Peer-reviewed veterinary case report
Longitudinal Evaluation of Vitamin D, Parathyroid Hormone, Antimicrobial Peptides, and Immunomodulatory Genes in Hospitalized Foals.
- Journal:
- Journal of veterinary internal medicine
- Year:
- 2025
- Authors:
- Kamr, Ahmed M et al.
- Affiliation:
- College of Veterinary Medicine · United States
- Species:
- horse
Abstract
BACKGROUND: Information about the association of antimicrobial peptides with hypovitaminosis D in hospitalized foals is lacking. HYPOTHESIS/OBJECTIVES: We aimed to longitudinally determine the association of serum concentrations of vitamin D metabolites, vitamin D binding protein (DBP), and parathyroid hormone (PTH) with antimicrobial peptides (β-defensin-1 and cathelicidin-1) and the mRNA expression of the vitamin D receptor (VDR), 1α-hydroxylase (CYP27B1), 24-hydroxylase (CYP24A1), toll-like receptor-4 (TLR-4), tumor necrosis factor-α (TNF-α), interleukin-1β (IL-1β), disease severity, and mortality in hospitalized foals.
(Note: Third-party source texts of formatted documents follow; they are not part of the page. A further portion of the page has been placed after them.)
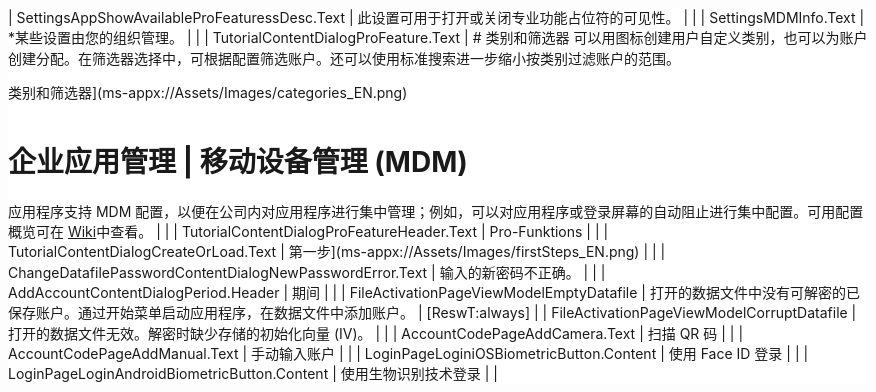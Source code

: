 | SettingsAppShowAvailableProFeaturessDesc.Text                      | 此设置可用于打开或关闭专业功能占位符的可见性。                                                                                                                                                                                                                                                                                                                                      |                |
| SettingsMDMInfo.Text                                               | *某些设置由您的组织管理。                                                                                                                                                                                                                                                                                                                                                |                |
| TutorialContentDialogProFeature.Text                               | # 类别和筛选器
可以用图标创建用户自定义类别，也可以为账户创建分配。在筛选器选择中，可根据配置筛选账户。还可以使用标准搜索进一步缩小按类别过滤账户的范围。

类别和筛选器](ms-appx://Assets/Images/categories_EN.png)

# 企业应用管理 | 移动设备管理 (MDM)
应用程序支持 MDM 配置，以便在公司内对应用程序进行集中管理；例如，可以对应用程序或登录屏幕的自动阻止进行集中配置。可用配置概览可在 [Wiki](https://github.com/2fast-team/2fast/wiki/Enterprise-app-management-%7C-mobile-device-management-(MDM))中查看。      |                |
| TutorialContentDialogProFeatureHeader.Text                         | Pro-Funktions                                                                                                                                                                                                                                                                                                                                                |                |
| TutorialContentDialogCreateOrLoad.Text                             | 第一步](ms-appx://Assets/Images/firstSteps_EN.png)                                                                                                                                                                                                                                                                                                              |                |
| ChangeDatafilePasswordContentDialogNewPasswordError.Text           | 输入的新密码不正确。                                                                                                                                                                                                                                                                                                                                                   |                |
| AddAccountContentDialogPeriod.Header                               | 期间                                                                                                                                                                                                                                                                                                                                                           |                |
| FileActivationPageViewModelEmptyDatafile                           | 打开的数据文件中没有可解密的已保存账户。通过开始菜单启动应用程序，在数据文件中添加账户。                                                                                                                                                                                                                                                                                                                 | [ReswT:always] |
| FileActivationPageViewModelCorruptDatafile                         | 打开的数据文件无效。解密时缺少存储的初始化向量 (IV)。                                                                                                                                                                                                                                                                                                                                |                |
| AccountCodePageAddCamera.Text                                      | 扫描 QR 码                                                                                                                                                                                                                                                                                                                                                      |                |
| AccountCodePageAddManual.Text                                      | 手动输入账户                                                                                                                                                                                                                                                                                                                                                       |                |
| LoginPageLoginiOSBiometricButton.Content                           | 使用 Face ID 登录                                                                                                                                                                                                                                                                                                                                                |                |
| LoginPageLoginAndroidBiometricButton.Content                       | 使用生物识别技术登录                                                                                                                                                                                                                                                                                                                                                   |                |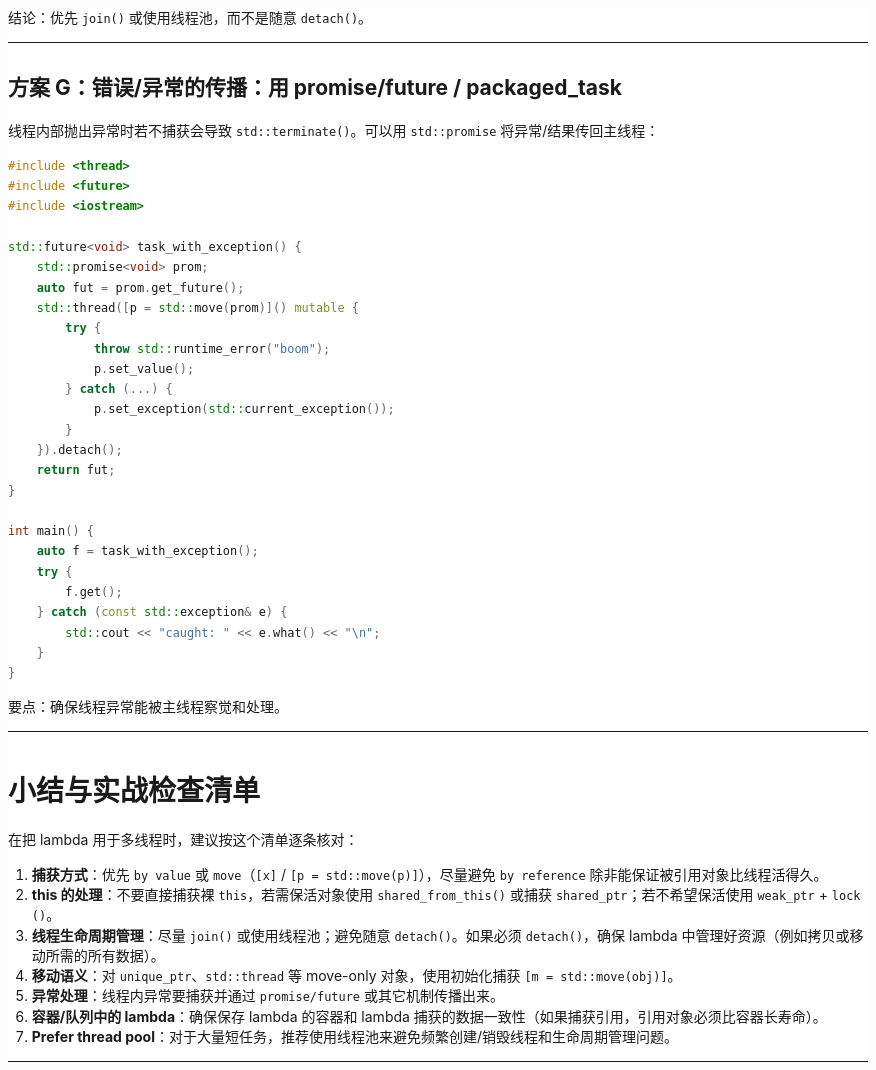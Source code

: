 结论：优先 `join()` 或使用线程池，而不是随意 `detach()`。

---

## 方案 G：**错误/异常的传播：用 promise/future / packaged_task**

线程内部抛出异常时若不捕获会导致 `std::terminate()`。可以用 `std::promise` 将异常/结果传回主线程：

```cpp
#include <thread>
#include <future>
#include <iostream>

std::future<void> task_with_exception() {
    std::promise<void> prom;
    auto fut = prom.get_future();
    std::thread([p = std::move(prom)]() mutable {
        try {
            throw std::runtime_error("boom");
            p.set_value();
        } catch (...) {
            p.set_exception(std::current_exception());
        }
    }).detach();
    return fut;
}

int main() {
    auto f = task_with_exception();
    try {
        f.get();
    } catch (const std::exception& e) {
        std::cout << "caught: " << e.what() << "\n";
    }
}
```

要点：确保线程异常能被主线程察觉和处理。

---

# 小结与实战检查清单

在把 lambda 用于多线程时，建议按这个清单逐条核对：

1. **捕获方式**：优先 `by value` 或 `move`（`[x]` / `[p = std::move(p)]`），尽量避免 `by reference` 除非能保证被引用对象比线程活得久。
2. **this 的处理**：不要直接捕获裸 `this`，若需保活对象使用 `shared_from_this()` 或捕获 `shared_ptr`；若不希望保活使用 `weak_ptr` + `lock()`。
3. **线程生命周期管理**：尽量 `join()` 或使用线程池；避免随意 `detach()`。如果必须 `detach()`，确保 lambda 中管理好资源（例如拷贝或移动所需的所有数据）。
4. **移动语义**：对 `unique_ptr`、`std::thread` 等 move-only 对象，使用初始化捕获 `[m = std::move(obj)]`。
5. **异常处理**：线程内异常要捕获并通过 `promise/future` 或其它机制传播出来。
6. **容器/队列中的 lambda**：确保保存 lambda 的容器和 lambda 捕获的数据一致性（如果捕获引用，引用对象必须比容器长寿命）。
7. **Prefer thread pool**：对于大量短任务，推荐使用线程池来避免频繁创建/销毁线程和生命周期管理问题。

---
We hypothesized that hypovitaminosis D would be associated with decreased serum concentrations of antimicrobial peptides, disease severity, and mortality in hospitalized foals. ANIMALS: One hundred nine foals ≤ 72 h of age divided into hospitalized (n = 83; 60 septic, 23 sick nonseptic [SNS]) and healthy (n = 26) foals. METHODS: Blood samples were collected on admission (0), and 24, 48, and 72 h after admission from healthy and hospitalized foals. Data were analyzed by repeated measure methods. RESULTS: Serum 25(OH)D, 1,25(OH)D, DBP, β-defensin-1, and cathlicidin-1 concentrations were significantly lower, whereas PTH concentrations were higher in hospitalized compared to healthy foals at different times during hospitalization (p < 0.05). Septic foals had lower VDR and CYP27B1, but higher TLR-4, TNF-α, and IL-1β mRNA expression than in healthy foals (p < 0.05). Decreased serum 25(OH)D, β-defensin-1, and cathelicidin-1, and high PTH concentrations were associated with higher odds of death in hospitalized foals (p < 0.05). CONCLUSIONS AND CLINICAL IMPORTANCE: Decreased vitamin D metabolite concentrations and decreased antimicrobial peptide concentrations suggest that vitamin D has important immunomodulatory functions in newborn foals.